### REQUIRED WORK
The word to find is "void". Copy each line of the material that contains it.
======== SOURCE MATERIAL ========
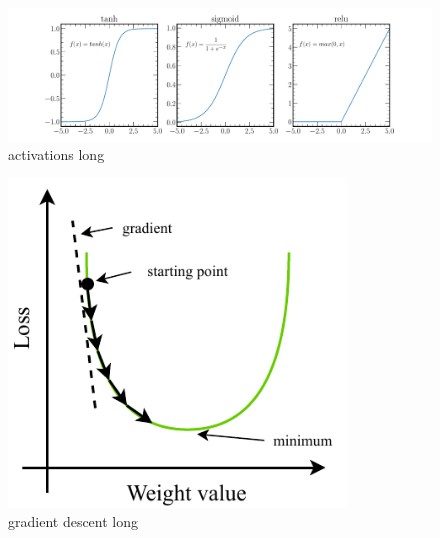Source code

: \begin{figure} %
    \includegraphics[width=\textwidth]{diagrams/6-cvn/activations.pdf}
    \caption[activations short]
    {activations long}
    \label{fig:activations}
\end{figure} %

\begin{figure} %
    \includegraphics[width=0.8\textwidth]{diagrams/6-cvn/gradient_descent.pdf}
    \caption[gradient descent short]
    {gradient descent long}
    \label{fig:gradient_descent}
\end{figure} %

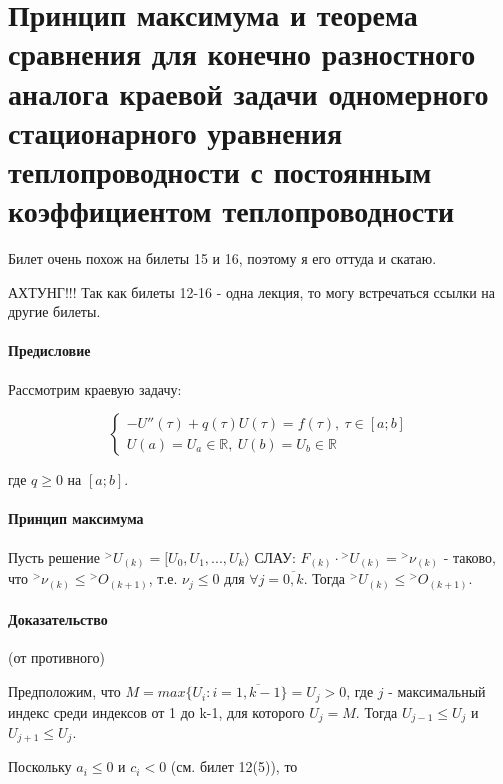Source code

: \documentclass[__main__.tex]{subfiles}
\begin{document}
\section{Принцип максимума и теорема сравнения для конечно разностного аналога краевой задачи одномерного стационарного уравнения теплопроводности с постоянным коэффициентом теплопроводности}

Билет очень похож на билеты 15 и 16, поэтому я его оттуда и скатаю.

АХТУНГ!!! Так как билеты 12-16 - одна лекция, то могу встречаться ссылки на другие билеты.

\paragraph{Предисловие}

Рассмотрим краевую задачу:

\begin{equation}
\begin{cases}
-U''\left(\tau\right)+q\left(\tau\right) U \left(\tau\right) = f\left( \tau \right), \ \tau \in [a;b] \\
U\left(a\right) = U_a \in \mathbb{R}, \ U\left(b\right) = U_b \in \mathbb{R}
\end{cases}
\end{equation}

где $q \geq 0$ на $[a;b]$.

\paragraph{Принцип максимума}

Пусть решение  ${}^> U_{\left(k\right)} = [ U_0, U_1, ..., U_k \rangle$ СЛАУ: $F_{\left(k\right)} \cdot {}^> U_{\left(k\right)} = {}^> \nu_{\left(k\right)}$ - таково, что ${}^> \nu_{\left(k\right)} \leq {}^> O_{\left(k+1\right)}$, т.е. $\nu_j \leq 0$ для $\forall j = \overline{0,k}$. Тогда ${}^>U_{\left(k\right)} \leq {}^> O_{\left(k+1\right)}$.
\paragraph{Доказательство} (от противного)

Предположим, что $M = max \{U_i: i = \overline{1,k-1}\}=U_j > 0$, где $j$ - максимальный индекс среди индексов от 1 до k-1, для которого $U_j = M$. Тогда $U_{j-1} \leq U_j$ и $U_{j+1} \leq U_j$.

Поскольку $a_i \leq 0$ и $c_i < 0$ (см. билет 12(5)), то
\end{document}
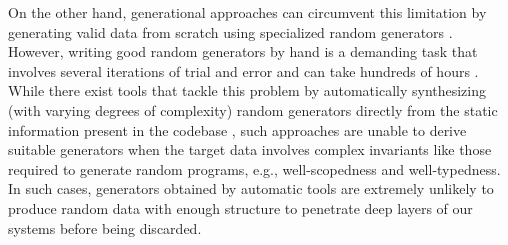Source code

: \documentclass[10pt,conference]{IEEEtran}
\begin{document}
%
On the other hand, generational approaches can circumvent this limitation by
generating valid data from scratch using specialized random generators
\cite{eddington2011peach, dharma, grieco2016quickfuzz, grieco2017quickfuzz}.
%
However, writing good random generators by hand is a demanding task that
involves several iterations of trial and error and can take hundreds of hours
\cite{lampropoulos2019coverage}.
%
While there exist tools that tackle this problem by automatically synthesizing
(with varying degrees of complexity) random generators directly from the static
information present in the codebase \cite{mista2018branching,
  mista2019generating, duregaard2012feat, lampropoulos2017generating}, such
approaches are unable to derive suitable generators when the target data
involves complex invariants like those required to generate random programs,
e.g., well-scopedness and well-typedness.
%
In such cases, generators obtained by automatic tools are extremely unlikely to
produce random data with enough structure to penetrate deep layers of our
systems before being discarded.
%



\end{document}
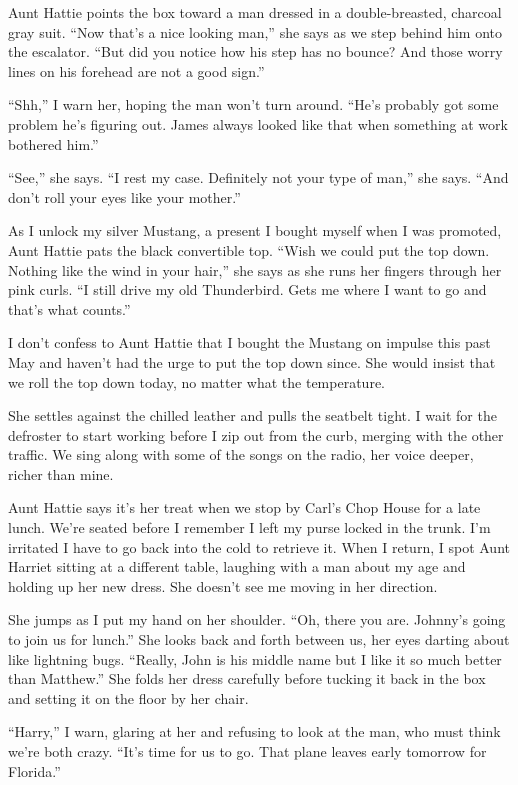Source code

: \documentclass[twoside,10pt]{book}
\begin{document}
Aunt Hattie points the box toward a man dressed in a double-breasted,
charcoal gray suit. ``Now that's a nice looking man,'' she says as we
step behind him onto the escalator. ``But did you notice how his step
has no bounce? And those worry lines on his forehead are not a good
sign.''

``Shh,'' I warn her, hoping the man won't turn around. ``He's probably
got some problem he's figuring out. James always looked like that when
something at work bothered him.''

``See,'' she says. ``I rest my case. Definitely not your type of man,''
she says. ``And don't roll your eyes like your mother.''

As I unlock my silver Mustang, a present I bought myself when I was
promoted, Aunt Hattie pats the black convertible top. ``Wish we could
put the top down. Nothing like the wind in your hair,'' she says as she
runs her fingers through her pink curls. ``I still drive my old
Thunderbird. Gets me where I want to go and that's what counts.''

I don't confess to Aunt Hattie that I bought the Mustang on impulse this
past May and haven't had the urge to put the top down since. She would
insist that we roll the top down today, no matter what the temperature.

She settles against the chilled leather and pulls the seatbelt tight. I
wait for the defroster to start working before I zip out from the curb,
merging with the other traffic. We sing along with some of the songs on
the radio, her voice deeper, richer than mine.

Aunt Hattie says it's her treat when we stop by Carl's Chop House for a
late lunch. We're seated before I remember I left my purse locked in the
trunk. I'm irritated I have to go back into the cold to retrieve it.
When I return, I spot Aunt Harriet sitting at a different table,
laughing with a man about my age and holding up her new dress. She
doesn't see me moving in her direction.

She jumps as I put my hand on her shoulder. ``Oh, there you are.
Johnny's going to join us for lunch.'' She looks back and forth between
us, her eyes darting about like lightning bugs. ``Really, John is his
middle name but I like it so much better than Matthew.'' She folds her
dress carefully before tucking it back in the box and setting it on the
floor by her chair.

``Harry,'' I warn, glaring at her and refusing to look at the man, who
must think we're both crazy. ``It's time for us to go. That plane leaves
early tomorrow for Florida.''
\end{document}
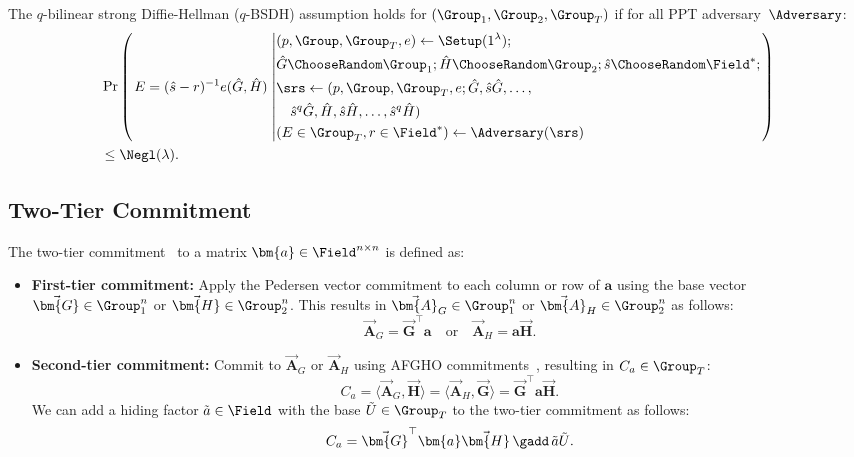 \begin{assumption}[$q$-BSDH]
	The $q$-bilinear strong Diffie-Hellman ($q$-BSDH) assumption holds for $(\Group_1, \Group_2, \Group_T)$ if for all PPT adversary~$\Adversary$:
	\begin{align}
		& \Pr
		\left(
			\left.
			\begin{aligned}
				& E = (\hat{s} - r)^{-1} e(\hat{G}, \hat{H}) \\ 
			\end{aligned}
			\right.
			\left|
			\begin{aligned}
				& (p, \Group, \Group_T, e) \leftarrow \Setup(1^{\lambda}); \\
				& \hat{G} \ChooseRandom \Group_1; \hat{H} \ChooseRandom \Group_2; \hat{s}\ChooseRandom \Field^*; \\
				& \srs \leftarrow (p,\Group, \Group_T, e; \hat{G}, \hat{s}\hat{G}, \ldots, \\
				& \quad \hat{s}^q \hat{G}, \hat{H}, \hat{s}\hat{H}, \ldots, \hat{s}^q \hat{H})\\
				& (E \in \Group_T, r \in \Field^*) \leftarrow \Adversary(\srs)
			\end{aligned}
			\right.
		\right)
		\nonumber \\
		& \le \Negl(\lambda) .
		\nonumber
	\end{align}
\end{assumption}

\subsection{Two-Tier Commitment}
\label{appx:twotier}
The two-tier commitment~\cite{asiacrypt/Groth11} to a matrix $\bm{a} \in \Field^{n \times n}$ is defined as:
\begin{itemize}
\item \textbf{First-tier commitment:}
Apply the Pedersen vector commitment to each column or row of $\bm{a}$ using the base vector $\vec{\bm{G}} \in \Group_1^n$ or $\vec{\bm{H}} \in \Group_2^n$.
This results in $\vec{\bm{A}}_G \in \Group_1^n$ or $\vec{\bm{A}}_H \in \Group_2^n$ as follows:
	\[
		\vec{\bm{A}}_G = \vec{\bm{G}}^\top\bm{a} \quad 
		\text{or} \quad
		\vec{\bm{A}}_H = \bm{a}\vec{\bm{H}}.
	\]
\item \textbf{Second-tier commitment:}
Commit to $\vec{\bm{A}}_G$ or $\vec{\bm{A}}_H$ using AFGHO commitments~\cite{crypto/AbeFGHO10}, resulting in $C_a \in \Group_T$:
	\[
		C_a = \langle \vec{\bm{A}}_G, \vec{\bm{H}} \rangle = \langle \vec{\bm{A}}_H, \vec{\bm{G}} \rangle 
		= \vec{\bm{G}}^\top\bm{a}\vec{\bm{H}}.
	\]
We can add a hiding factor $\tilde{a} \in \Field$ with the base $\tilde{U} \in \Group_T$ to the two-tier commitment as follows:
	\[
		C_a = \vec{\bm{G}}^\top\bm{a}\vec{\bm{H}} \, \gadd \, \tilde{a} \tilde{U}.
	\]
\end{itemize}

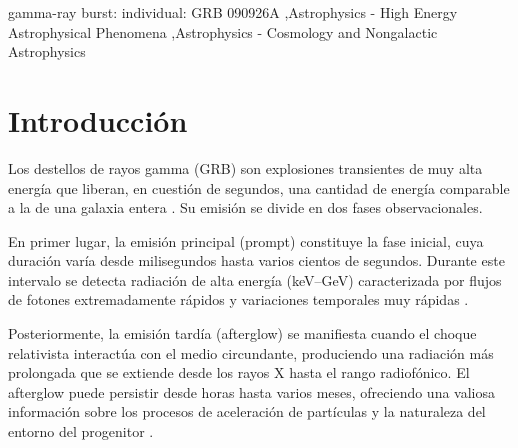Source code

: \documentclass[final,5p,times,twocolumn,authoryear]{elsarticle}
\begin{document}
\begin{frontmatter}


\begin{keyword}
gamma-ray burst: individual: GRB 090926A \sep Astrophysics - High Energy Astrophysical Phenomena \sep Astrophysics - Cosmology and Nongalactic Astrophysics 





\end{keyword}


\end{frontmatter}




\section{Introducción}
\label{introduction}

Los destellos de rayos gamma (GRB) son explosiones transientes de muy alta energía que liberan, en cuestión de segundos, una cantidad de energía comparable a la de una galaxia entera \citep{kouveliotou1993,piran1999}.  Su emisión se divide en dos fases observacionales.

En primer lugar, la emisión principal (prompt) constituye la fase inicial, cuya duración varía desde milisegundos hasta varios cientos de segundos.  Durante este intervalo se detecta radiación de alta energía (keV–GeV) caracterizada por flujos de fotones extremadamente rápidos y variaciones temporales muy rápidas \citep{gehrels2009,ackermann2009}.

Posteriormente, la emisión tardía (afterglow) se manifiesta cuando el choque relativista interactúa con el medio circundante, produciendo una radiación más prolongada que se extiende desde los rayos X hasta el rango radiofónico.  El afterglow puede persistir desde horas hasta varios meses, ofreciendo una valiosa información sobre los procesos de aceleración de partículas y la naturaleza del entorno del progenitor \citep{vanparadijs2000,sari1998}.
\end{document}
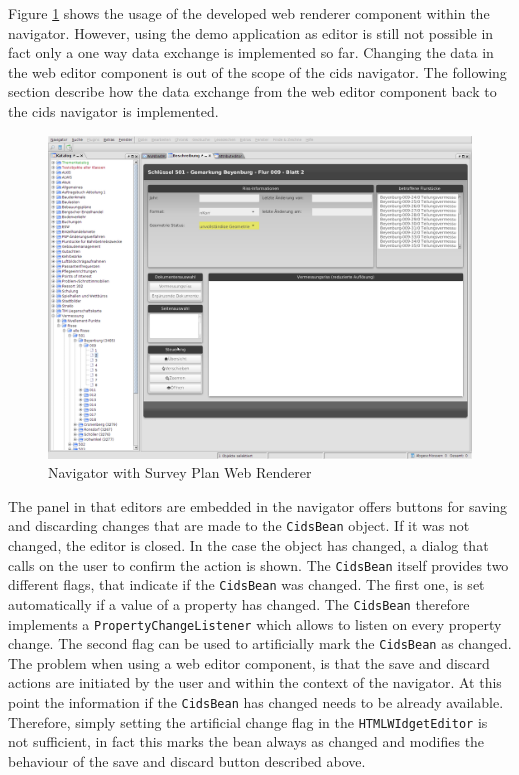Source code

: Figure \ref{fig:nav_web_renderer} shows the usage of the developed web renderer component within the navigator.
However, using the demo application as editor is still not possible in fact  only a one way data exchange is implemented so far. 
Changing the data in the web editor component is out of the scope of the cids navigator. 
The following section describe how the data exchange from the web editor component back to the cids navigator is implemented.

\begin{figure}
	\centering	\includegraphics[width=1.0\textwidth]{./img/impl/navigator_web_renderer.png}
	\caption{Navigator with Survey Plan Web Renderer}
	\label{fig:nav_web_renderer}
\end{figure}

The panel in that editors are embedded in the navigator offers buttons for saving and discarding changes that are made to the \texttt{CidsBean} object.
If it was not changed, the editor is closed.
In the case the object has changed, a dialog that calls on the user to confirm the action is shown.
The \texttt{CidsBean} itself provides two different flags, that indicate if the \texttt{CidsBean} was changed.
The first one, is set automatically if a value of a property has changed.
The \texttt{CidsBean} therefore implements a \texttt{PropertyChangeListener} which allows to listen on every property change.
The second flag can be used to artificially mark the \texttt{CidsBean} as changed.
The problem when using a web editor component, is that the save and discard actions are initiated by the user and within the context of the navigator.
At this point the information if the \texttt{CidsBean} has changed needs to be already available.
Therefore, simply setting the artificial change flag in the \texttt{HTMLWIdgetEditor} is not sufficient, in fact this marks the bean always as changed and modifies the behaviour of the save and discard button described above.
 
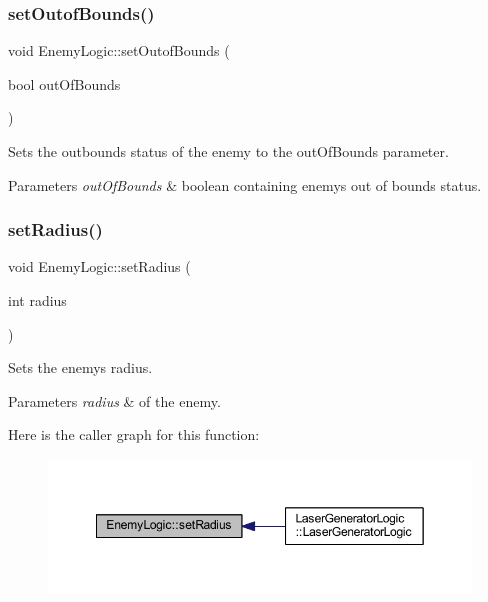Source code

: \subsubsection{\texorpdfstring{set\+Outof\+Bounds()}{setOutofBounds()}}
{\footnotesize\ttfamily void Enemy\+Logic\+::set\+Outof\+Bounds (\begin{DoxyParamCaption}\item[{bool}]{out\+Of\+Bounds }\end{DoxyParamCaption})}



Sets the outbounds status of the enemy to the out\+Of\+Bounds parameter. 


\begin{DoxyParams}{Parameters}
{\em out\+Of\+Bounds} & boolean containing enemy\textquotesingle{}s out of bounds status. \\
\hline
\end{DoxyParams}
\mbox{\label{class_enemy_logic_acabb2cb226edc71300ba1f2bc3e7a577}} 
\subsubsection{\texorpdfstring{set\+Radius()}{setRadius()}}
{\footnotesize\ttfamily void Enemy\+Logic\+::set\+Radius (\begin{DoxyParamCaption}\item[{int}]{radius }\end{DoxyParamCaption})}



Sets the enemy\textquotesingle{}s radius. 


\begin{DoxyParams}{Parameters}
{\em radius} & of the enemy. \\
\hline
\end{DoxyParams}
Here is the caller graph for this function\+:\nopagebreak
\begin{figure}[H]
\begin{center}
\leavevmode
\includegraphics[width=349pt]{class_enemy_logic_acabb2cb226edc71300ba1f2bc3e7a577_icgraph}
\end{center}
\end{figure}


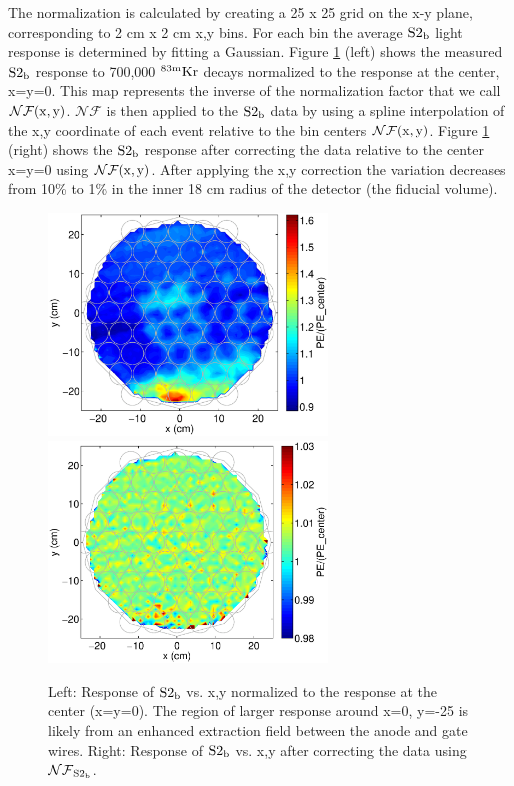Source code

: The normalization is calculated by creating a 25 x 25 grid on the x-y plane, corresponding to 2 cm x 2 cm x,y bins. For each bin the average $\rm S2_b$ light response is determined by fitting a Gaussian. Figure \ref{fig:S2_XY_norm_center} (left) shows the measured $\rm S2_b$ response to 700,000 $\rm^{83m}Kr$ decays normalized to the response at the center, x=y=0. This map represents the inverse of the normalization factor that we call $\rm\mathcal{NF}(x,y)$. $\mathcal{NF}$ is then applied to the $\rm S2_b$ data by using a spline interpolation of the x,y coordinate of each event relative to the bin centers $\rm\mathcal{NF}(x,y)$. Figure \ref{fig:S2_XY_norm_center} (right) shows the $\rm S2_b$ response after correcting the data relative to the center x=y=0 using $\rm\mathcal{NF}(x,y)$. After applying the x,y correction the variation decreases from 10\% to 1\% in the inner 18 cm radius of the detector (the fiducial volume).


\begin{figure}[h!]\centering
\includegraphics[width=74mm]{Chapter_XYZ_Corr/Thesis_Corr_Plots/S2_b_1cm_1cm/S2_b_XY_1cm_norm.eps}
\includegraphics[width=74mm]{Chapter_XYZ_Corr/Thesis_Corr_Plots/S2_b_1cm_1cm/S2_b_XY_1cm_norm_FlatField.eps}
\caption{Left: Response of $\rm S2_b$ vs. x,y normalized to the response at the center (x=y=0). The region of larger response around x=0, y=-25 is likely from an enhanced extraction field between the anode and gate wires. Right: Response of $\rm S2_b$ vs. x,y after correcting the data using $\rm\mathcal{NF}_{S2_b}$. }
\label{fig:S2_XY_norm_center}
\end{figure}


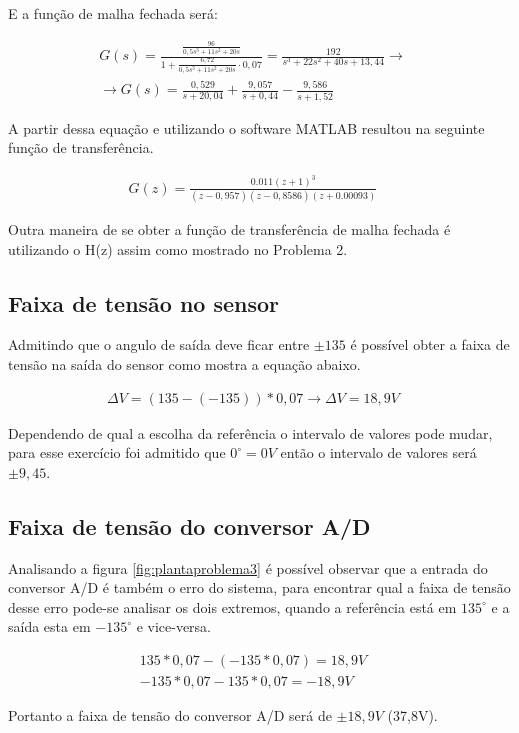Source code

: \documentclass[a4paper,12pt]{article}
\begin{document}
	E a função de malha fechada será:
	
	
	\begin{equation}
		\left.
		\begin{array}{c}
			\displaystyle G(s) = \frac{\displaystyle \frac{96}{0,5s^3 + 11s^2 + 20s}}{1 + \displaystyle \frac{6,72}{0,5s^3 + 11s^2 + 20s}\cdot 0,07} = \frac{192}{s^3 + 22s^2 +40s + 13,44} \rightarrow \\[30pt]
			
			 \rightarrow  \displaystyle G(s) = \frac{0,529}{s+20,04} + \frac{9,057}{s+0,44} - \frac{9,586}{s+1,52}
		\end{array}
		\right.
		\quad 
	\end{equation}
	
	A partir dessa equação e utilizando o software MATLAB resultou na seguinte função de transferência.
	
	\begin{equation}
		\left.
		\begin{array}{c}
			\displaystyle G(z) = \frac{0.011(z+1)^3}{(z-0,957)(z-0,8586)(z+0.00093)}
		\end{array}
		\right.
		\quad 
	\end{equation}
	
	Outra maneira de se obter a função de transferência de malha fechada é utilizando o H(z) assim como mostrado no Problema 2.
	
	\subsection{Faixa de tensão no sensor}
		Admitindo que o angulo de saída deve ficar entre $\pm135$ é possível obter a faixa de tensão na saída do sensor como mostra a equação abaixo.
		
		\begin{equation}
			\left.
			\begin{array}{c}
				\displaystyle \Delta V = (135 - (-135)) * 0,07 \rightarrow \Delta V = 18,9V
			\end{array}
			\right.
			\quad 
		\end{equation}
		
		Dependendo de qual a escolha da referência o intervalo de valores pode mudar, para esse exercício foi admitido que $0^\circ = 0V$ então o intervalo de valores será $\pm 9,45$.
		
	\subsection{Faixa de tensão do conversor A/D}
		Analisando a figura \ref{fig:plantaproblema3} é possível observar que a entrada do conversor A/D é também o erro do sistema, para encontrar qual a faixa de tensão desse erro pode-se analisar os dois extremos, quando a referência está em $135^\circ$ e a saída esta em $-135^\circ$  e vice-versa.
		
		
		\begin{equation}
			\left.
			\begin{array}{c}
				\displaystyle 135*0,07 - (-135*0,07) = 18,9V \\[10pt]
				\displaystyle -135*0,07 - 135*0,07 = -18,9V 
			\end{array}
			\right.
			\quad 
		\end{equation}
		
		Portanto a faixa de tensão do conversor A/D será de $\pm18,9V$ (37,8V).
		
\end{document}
========
### TASK SOLUTION
{\footnotesize\ttfamily void Enemy\+Logic\+::set\+Outof\+Bounds (\begin{DoxyParamCaption}\item[{bool}]{out\+Of\+Bounds }\end{DoxyParamCaption})}
{\footnotesize\ttfamily void Enemy\+Logic\+::set\+Radius (\begin{DoxyParamCaption}\item[{int}]{radius }\end{DoxyParamCaption})}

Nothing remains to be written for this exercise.